• **WORK TO BE COMPLETED**
Look through the records below, count the lines with the word "over", and reply with only the number.

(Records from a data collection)
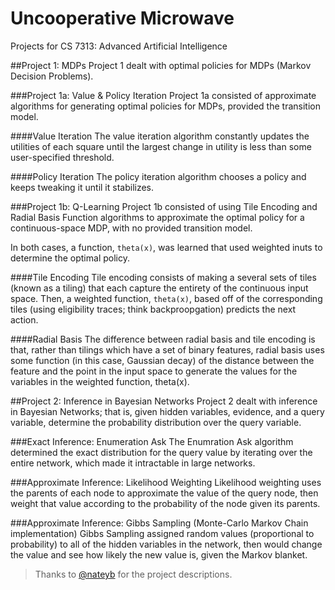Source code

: # Uncooperative Microwave
Projects for CS 7313: Advanced Artificial Intelligence

##Project 1: MDPs
Project 1 dealt with optimal policies for MDPs (Markov Decision Problems).

###Project 1a: Value & Policy Iteration
Project 1a consisted of approximate algorithms for generating optimal policies for MDPs, provided the transition model.

####Value Iteration
The value iteration algorithm constantly updates the utilities of each square until the largest change in utility is less than some user-specified threshold.

####Policy Iteration
The policy iteration algorithm chooses a policy and keeps tweaking it until it stabilizes.

###Project 1b: Q-Learning
Project 1b consisted of using Tile Encoding and Radial Basis Function algorithms to approximate the optimal policy for a continuous-space MDP, with no provided transition model.

In both cases, a function, `theta(x)`, was learned that used weighted inuts to determine the optimal policy.

####Tile Encoding
Tile encoding consists of making a several sets of tiles (known as a tiling) that each capture the entirety of the continuous input space. Then, a weighted function, `theta(x)`, based off of the corresponding tiles (using eligibility traces; think backproopgation) predicts the next action.

####Radial Basis
The difference between radial basis and tile encoding is that, rather than tilings which have a set of binary features, radial basis uses some function (in this case, Gaussian decay) of the distance between the feature and the point in the input space to generate the values for the variables in the weighted function, theta(x).


##Project 2: Inference in Bayesian Networks
Project 2 dealt with inference in Bayesian Networks; that is, given hidden variables, evidence, and a query variable, determine the probability distribution over the query variable.

###Exact Inference: Enumeration Ask
The Enumration Ask algorithm determined the exact distribution for the query value by iterating over the entire network, which made it intractable in large networks.

###Approximate Inference: Likelihood Weighting
Likelihood weighting uses the parents of each node to approximate the value of the query node, then weight that value according to the probability of the node given its parents.

###Approximate Inference: Gibbs Sampling (Monte-Carlo Markov Chain implementation)
Gibbs Sampling assigned random values (proportional to probability) to all of the hidden variables in the network, then would change the value and see how likely the new value is, given the Markov blanket.

> Thanks to [@nateyb](github.com/nateyb) for the project descriptions.
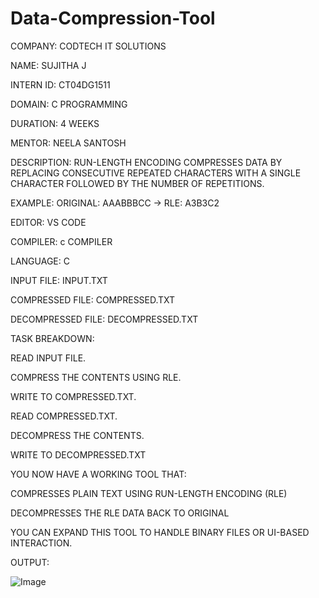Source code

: # Data-Compression-Tool

COMPANY: CODTECH IT SOLUTIONS

NAME: SUJITHA J

INTERN ID: CT04DG1511

DOMAIN: C PROGRAMMING

DURATION: 4 WEEKS

MENTOR: NEELA SANTOSH

DESCRIPTION: RUN-LENGTH ENCODING COMPRESSES DATA BY REPLACING CONSECUTIVE REPEATED CHARACTERS WITH A SINGLE CHARACTER FOLLOWED BY THE NUMBER OF REPETITIONS.

EXAMPLE: ORIGINAL: AAABBBCC → RLE: A3B3C2

EDITOR: VS CODE

COMPILER: c COMPILER

LANGUAGE: C

INPUT FILE: INPUT.TXT

COMPRESSED FILE: COMPRESSED.TXT

DECOMPRESSED FILE: DECOMPRESSED.TXT

TASK BREAKDOWN:

READ INPUT FILE.

COMPRESS THE CONTENTS USING RLE.

WRITE TO COMPRESSED.TXT.

READ COMPRESSED.TXT.

DECOMPRESS THE CONTENTS.

WRITE TO DECOMPRESSED.TXT

YOU NOW HAVE A WORKING TOOL THAT:

COMPRESSES PLAIN TEXT USING RUN-LENGTH ENCODING (RLE)

DECOMPRESSES THE RLE DATA BACK TO ORIGINAL

YOU CAN EXPAND THIS TOOL TO HANDLE BINARY FILES OR UI-BASED INTERACTION.

OUTPUT:

![Image](https://github.com/user-attachments/assets/3159f8a2-ecc6-4657-b6e5-84ad360d0ade)
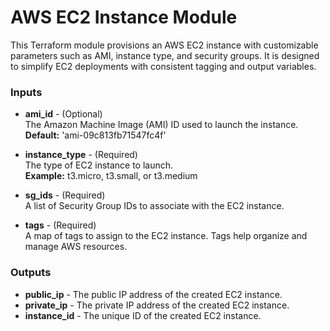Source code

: # AWS EC2 Instance Module

This Terraform module provisions an AWS EC2 instance with customizable parameters such as AMI, instance type, and security groups. It is designed to simplify EC2 deployments with consistent tagging and output variables.



### Inputs

* **ami_id** - (Optional)  
  The Amazon Machine Image (AMI) ID used to launch the instance.  
  **Default:** 'ami-09c813fb71547fc4f'

* **instance_type** - (Required)  
  The type of EC2 instance to launch.  
  **Example:** t3.micro, t3.small, or t3.medium

* **sg_ids** - (Required)  
  A list of Security Group IDs to associate with the EC2 instance.

* **tags** - (Required)  
  A map of tags to assign to the EC2 instance. Tags help organize and manage AWS resources.



### Outputs

* **public_ip** - The public IP address of the created EC2 instance.  
* **private_ip** - The private IP address of the created EC2 instance.  
* **instance_id** - The unique ID of the created EC2 instance.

• **RESULT OF THE EXERCISE**
2